Escrevo esse texto logo após o anúncio do desenho da estrutura do acordo entre EUA e Otan envolvendo o status da Groelândia, objeto de desejo do presidente norte-americano sob o argumento de segurança nacional. É provável que o acordo gere um alívio nos agentes econômicos e, eventualmente, uma leitura de que a cena internacional estaria minimamente controlada. Minha impressão caminha na direção oposta.

Mais do que as incertezas domésticas, são os eventos internacionais, as principais fontes de risco para o ano de 2026, mesmo com a disputa presidencial batendo na porta. É verdade que uma parte das incertezas são originadas pela estratégia de usar pressões tarifárias e constrangimentos aos líderes dos demais países como ferramenta para “fechar acordos”, algo que parece massagear o ego de Trump.

De todo modo, independente do conteúdo do governo “MAGA”, se trata de um mandato centralizador que corrói os mecanismos de freios e contrapesos do sistema político norte-americano.
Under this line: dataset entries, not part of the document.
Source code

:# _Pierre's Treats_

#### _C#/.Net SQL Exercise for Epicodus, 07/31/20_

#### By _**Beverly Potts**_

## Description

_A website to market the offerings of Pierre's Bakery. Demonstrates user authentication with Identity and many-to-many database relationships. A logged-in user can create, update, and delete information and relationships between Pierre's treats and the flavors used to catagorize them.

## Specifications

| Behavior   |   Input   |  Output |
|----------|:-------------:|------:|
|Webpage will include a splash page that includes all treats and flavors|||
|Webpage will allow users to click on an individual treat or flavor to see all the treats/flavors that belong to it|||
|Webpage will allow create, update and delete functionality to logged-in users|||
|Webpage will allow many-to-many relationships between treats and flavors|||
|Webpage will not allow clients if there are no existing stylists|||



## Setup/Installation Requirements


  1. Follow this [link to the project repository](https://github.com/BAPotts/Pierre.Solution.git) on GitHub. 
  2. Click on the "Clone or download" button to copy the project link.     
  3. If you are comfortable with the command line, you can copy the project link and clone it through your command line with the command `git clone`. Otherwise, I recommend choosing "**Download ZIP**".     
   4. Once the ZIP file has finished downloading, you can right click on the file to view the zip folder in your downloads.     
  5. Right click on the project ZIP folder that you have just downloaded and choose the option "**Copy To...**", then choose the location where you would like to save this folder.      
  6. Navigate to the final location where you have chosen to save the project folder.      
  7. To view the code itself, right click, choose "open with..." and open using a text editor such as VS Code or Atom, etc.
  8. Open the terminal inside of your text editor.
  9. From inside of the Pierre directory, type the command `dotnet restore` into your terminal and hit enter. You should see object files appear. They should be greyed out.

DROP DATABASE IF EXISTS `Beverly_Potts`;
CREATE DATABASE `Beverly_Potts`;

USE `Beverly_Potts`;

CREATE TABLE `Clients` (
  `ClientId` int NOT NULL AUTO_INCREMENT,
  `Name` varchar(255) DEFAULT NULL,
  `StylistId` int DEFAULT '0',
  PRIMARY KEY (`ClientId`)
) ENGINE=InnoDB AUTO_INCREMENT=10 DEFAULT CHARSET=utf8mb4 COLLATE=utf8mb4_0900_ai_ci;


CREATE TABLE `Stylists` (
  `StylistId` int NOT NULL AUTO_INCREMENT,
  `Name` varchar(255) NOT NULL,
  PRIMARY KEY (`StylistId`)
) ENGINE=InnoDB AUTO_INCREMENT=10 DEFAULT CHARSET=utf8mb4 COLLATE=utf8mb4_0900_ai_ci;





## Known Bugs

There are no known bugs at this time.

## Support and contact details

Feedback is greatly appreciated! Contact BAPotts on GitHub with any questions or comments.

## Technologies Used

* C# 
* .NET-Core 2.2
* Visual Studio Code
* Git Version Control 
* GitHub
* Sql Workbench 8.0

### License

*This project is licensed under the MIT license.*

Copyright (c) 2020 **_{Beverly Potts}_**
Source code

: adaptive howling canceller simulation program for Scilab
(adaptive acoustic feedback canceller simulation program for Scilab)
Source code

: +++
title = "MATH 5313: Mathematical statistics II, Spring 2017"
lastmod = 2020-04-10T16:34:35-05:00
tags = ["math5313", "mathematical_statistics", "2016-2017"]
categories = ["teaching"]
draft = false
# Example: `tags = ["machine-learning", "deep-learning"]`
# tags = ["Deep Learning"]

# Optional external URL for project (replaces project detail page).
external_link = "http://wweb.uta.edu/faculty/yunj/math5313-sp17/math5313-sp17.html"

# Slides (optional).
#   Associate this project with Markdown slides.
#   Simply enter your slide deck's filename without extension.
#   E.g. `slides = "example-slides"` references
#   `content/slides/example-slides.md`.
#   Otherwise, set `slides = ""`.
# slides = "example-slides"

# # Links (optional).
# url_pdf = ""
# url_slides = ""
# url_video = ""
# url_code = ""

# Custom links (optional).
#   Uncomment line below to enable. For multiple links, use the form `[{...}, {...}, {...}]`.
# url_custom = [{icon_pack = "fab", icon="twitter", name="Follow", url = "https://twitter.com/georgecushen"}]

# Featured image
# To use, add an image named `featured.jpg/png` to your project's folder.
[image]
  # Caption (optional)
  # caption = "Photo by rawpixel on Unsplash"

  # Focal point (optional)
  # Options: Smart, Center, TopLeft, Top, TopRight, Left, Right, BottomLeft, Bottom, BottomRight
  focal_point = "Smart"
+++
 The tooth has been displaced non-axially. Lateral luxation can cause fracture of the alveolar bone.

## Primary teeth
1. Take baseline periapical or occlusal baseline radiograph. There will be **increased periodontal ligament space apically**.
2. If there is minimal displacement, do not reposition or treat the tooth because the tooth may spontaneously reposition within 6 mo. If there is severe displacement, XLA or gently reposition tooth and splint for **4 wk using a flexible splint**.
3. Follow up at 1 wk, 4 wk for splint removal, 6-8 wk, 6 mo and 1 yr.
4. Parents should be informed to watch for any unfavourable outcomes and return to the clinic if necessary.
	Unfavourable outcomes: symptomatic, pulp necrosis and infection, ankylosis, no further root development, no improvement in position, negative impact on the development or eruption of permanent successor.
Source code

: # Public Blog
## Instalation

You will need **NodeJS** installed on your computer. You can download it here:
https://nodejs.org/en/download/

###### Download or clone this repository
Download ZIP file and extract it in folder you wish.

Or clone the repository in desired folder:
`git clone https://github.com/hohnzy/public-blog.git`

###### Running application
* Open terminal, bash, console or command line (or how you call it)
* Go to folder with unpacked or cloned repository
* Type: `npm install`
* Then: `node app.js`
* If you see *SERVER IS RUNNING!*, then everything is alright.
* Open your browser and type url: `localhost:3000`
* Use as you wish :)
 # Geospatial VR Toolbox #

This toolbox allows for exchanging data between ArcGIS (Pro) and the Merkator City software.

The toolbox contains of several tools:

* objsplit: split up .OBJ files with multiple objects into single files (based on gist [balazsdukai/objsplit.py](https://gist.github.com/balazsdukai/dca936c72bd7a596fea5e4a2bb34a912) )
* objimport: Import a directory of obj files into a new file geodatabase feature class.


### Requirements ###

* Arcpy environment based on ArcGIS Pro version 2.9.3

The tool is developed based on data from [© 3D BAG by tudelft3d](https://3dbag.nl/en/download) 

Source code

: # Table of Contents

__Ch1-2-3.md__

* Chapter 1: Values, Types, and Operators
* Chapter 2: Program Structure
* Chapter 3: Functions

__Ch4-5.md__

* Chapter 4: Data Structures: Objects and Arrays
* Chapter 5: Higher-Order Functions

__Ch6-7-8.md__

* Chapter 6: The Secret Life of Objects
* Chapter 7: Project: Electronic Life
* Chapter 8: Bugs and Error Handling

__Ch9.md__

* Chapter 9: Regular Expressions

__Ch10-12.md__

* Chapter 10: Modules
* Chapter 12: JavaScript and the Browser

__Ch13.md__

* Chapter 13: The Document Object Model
O governo Trump é um governo que busca romper os paradigmas que organizaram a ordem internacional no pós-guerra. A taxa de sucesso do líder norte-americano em reconstruir os pilares da pax americana condiciona o ambiente internacional, impactando a precificação dos ativos financeiros ao redor do mundo. Economia internacional sob risco é sinônimo de dificuldades para os países emergentes.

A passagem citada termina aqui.